James Packer’s casino company is currently very dependent on selling apartments at the Barangaroo development in Sydney, with the money from the sales aimed to be used to shrink its debt load. The group’s financial difficulties come at a moment when everyone is holding their breath waiting for the final report from the inquiry that the authorities of New South Wales (NSW) held into Grown Resorts’ operations. The investigators are expected to present their inquiry report to the state’s Government by February 1st, 2021.
At the end of November 2020, Crown Resort’s credit score was reduced to almost the lowest one, Baa3, by the rating agency Moody’s Investors Service. At the time, Moody’s also indicated that it might reduce it even more as the state’s gambling regulatory body – the NSW Independent Liquor and Gaming Authority (ILGA) – put off the decision on whether the casino gaming floor of the company’s Barangaroo development could become operational.
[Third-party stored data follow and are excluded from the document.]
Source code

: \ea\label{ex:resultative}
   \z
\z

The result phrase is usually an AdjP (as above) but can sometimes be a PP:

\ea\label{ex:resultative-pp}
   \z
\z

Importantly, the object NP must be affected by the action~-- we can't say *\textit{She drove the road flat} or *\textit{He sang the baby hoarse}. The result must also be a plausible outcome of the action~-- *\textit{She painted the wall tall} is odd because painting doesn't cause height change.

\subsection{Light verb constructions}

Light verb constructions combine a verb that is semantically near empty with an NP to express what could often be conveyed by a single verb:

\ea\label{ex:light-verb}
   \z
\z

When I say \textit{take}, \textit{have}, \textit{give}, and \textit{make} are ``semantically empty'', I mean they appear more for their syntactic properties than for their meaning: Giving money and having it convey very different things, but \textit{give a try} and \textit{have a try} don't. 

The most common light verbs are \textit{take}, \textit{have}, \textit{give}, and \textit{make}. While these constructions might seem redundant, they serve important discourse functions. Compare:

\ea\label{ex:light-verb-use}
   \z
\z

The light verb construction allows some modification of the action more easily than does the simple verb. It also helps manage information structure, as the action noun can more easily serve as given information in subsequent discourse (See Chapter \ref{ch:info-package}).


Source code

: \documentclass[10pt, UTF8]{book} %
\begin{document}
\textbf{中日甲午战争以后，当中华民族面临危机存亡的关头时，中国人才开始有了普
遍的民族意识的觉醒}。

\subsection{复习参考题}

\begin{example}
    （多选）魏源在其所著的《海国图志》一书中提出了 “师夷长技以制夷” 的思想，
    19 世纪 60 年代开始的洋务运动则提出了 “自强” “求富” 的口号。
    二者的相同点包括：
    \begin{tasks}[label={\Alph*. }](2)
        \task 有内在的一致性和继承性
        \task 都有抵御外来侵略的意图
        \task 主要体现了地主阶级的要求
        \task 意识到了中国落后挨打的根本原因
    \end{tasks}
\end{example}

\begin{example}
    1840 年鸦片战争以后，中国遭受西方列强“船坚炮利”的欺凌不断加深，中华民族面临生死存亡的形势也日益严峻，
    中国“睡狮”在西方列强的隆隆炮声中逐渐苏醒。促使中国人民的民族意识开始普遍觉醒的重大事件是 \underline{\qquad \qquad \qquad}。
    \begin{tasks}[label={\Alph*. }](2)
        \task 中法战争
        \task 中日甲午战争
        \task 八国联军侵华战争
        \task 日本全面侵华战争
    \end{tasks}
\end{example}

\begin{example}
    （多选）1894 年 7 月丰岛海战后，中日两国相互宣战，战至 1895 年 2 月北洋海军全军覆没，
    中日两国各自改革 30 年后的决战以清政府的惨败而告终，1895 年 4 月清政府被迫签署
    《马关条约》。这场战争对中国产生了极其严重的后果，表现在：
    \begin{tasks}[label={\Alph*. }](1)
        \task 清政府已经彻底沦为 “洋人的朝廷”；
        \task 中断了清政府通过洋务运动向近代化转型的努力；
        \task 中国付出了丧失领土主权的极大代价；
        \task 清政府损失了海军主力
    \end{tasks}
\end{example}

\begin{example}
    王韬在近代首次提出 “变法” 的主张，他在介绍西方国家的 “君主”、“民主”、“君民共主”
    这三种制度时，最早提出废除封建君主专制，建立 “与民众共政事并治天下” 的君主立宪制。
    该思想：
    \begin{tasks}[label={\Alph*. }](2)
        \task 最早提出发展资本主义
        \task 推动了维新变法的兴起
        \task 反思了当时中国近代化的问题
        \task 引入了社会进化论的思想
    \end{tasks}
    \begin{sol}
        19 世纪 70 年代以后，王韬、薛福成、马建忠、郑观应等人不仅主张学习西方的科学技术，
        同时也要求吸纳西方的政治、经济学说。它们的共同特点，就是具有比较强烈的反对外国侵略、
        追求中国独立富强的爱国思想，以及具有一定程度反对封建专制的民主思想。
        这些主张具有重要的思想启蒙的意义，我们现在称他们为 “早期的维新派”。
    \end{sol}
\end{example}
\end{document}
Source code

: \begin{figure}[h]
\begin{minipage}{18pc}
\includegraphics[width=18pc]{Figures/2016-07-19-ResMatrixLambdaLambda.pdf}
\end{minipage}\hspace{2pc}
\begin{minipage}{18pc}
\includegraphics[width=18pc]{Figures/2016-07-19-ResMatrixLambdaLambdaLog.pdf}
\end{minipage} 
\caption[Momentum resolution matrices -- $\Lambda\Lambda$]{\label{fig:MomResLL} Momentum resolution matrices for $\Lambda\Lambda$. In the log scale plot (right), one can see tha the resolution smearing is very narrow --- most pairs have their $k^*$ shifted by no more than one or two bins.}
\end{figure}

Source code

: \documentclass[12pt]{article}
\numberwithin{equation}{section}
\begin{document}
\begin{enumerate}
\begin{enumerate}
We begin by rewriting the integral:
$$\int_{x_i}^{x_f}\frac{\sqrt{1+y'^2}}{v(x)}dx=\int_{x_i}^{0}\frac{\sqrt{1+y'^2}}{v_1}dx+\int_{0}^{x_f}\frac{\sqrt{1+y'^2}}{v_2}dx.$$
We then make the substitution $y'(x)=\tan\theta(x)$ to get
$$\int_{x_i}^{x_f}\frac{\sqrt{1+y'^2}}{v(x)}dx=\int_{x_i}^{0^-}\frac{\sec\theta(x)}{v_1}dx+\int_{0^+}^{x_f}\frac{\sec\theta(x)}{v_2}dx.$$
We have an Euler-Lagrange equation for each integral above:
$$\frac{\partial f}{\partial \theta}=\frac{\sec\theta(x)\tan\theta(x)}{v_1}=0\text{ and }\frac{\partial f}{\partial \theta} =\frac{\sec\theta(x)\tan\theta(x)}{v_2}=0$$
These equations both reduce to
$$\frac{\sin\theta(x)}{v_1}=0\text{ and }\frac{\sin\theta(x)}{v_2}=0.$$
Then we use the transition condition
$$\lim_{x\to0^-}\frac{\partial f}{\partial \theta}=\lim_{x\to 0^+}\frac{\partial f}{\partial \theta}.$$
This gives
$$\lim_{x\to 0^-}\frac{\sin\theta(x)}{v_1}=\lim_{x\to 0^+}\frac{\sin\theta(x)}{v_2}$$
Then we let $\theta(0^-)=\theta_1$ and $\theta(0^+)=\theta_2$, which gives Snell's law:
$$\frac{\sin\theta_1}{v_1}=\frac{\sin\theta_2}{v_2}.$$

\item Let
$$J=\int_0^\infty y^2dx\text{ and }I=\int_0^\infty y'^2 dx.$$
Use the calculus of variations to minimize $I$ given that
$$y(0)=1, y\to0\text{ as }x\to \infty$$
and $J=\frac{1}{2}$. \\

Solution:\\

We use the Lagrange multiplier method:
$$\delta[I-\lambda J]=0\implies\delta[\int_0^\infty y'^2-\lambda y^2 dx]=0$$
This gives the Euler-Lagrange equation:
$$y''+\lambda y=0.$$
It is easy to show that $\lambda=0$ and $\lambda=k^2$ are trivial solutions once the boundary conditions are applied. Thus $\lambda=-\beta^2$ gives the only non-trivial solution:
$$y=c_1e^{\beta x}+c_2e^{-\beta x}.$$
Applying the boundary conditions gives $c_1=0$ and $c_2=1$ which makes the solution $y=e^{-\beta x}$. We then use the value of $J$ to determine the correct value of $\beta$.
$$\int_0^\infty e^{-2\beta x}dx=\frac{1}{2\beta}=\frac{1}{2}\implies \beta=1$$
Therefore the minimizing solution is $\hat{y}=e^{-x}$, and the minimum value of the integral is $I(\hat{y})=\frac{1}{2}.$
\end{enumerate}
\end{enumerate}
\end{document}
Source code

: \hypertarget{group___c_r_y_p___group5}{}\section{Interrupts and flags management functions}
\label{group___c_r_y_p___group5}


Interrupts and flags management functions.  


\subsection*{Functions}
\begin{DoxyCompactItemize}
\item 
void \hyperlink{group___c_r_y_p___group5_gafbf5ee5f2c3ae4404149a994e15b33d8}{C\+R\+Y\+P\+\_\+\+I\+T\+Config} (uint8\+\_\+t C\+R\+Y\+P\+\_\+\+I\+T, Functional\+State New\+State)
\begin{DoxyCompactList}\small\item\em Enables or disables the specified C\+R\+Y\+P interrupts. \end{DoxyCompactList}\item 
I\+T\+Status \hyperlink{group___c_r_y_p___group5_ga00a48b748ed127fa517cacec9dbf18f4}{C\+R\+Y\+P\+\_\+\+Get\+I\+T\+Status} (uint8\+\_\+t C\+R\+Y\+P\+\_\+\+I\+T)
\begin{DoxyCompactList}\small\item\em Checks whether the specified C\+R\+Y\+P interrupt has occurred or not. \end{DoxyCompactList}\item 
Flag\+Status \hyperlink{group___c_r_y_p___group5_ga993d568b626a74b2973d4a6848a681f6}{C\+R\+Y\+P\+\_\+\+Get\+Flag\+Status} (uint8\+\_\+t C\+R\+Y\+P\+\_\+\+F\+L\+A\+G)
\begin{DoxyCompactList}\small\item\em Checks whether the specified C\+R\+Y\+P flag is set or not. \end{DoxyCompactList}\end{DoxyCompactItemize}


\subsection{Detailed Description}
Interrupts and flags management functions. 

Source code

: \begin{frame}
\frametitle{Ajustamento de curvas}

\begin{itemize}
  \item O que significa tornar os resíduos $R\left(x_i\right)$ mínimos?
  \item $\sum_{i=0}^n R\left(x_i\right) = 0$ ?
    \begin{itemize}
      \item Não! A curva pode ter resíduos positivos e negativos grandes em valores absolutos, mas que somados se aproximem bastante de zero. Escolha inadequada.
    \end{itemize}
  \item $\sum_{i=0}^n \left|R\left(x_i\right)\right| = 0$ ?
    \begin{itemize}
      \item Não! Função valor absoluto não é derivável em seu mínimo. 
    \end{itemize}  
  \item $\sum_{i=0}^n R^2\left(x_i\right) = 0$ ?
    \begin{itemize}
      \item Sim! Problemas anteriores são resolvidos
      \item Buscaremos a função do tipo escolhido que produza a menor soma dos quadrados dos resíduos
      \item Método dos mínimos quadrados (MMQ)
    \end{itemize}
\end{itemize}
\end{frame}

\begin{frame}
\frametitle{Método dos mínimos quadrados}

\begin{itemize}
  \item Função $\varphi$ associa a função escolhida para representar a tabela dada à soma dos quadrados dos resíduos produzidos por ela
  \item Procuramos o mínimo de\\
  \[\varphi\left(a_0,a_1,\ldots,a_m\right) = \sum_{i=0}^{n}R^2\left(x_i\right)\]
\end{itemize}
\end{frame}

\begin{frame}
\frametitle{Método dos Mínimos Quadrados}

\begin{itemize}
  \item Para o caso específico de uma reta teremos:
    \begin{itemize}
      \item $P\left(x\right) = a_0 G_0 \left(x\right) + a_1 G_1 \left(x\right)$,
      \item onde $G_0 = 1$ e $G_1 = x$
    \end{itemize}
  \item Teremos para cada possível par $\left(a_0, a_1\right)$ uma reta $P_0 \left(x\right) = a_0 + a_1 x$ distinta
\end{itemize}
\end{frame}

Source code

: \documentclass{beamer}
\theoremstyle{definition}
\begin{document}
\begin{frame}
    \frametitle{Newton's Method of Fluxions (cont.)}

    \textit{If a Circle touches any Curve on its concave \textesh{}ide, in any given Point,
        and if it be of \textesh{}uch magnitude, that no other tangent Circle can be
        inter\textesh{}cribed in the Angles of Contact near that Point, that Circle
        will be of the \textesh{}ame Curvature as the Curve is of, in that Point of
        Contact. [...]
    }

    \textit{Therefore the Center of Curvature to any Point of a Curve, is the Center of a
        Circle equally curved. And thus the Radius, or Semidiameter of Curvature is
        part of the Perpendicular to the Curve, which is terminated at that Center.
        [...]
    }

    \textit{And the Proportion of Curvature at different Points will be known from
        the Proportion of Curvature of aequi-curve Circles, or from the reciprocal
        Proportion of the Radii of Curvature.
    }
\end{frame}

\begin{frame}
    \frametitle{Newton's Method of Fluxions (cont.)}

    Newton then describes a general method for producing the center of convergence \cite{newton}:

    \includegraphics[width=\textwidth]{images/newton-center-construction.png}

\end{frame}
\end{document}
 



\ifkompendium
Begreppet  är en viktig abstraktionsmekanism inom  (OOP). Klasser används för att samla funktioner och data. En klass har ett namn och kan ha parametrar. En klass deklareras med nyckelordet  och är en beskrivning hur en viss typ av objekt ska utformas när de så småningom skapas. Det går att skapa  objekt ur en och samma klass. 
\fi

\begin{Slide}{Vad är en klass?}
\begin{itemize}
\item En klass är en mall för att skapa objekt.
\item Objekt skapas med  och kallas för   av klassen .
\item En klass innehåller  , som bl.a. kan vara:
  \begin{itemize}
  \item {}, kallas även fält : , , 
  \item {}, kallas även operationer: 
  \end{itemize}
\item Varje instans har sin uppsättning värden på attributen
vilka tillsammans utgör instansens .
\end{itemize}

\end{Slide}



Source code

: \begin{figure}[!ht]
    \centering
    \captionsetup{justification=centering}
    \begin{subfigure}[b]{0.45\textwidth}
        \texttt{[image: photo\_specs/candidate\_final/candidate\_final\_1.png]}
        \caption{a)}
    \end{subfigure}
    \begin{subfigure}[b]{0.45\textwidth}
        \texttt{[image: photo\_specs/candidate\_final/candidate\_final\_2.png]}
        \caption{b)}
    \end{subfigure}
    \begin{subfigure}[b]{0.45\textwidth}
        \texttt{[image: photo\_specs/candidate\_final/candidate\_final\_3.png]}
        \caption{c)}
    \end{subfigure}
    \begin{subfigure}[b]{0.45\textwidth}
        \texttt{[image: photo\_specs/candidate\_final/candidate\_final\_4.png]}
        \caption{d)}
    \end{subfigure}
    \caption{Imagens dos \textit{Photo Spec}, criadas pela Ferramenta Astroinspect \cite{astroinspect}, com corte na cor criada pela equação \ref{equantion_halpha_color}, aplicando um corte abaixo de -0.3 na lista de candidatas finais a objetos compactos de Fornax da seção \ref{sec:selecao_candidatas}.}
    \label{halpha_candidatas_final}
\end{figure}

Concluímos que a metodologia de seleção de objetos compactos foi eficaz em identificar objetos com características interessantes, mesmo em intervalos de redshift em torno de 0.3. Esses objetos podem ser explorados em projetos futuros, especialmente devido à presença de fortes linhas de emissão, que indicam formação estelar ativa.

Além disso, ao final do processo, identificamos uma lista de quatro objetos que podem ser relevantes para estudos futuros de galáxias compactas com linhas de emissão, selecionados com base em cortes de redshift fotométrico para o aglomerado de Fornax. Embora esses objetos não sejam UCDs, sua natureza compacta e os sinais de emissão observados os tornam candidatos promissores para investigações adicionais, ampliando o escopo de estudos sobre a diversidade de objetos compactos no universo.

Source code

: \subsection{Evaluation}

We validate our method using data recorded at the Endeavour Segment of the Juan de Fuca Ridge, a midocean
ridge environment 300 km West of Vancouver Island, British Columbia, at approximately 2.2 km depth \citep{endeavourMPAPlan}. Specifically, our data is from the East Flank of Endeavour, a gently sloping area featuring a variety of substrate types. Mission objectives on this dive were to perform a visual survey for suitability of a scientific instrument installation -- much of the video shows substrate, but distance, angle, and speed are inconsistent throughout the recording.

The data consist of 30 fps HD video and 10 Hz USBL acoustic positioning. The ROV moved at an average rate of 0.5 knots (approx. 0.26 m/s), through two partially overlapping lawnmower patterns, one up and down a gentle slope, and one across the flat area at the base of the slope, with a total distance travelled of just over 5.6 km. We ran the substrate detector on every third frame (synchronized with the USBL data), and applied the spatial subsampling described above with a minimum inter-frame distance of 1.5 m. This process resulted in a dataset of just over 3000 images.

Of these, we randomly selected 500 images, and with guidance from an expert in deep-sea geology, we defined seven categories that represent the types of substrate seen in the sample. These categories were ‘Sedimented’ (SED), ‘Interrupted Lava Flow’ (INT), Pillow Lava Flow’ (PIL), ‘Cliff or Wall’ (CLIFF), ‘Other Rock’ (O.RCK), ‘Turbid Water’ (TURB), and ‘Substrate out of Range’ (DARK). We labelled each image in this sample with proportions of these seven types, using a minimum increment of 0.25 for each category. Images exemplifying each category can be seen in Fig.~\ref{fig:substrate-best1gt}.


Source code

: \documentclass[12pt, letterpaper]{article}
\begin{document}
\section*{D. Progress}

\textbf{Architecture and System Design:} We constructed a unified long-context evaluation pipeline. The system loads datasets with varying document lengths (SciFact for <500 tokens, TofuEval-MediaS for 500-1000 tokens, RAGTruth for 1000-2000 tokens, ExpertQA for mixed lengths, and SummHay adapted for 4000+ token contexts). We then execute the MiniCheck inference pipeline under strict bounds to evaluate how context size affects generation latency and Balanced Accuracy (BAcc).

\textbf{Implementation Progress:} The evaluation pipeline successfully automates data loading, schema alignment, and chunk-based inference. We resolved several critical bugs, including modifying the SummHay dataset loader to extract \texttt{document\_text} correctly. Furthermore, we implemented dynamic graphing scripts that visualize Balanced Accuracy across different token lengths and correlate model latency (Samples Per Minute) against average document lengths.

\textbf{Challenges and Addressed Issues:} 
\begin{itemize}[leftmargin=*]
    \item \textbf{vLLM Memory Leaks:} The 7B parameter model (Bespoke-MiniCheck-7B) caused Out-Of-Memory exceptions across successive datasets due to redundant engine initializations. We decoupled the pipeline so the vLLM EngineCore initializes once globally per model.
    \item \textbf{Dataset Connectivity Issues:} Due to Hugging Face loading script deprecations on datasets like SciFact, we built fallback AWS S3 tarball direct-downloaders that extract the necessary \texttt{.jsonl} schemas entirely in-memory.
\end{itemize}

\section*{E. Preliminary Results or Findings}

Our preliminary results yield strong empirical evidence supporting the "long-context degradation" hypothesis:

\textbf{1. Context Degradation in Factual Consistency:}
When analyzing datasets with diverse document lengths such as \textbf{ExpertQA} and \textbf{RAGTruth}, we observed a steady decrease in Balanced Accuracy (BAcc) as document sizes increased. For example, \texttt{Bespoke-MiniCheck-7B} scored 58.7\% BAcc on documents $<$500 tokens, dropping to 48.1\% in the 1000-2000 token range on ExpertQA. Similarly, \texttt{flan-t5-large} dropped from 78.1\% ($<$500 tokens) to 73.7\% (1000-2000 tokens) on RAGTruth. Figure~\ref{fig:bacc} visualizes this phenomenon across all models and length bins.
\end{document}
The rating agency has explained that the future of the gambling company depends on the action that the NSW Government would take against it after receiving the report of the investigation.
Receiving the “below investment grade”, also known as a “junk” rating, would deteriorate Crown Resort’s positions, making it tougher and more expensive for it to borrow money.
Further Credit Rating Cuts Would Hit Gambling Giant’s Financial State Hard
The beginning of the week saw the Australian casino giant say that AU$175 million in debt, sold as EMTN (euro medium-term notes), were withdrawn from rating by Moody’s. As reported by The Guardian, the notes, which according to rumours have been subject to a sale to a Japanese investor, are also rated at BBB (two notches above junk) by a couple of other agencies – Standard & Poors and Fitch.
If both of them follow suit and downgrade their ratings into junk, or withdraw them, the investor could require the full amount of AU$175 million to be repaid, plus an extra “make-whole premium”. Such a payment would compensate the investor for the interest that they missed out in the period from the date the loan was called in and its due date in 2036. For the time being, it remains unknown how large this payment could be.
According to rumours, Crown Resorts would be able to repay both the note and the make-whole premium, but if it does so could mean it would have to raise more money for its other financial needs. The Australian gambling company is close to settling on apartment sales at its Barangaroo complex, with the move expected to help it quickly reduce its debt levels.
Back in 2020, Crown Resorts got a loan of up to AU$450 million to finalize the construction of the Barangaroo project. It has to pay the money back by the end of 2021.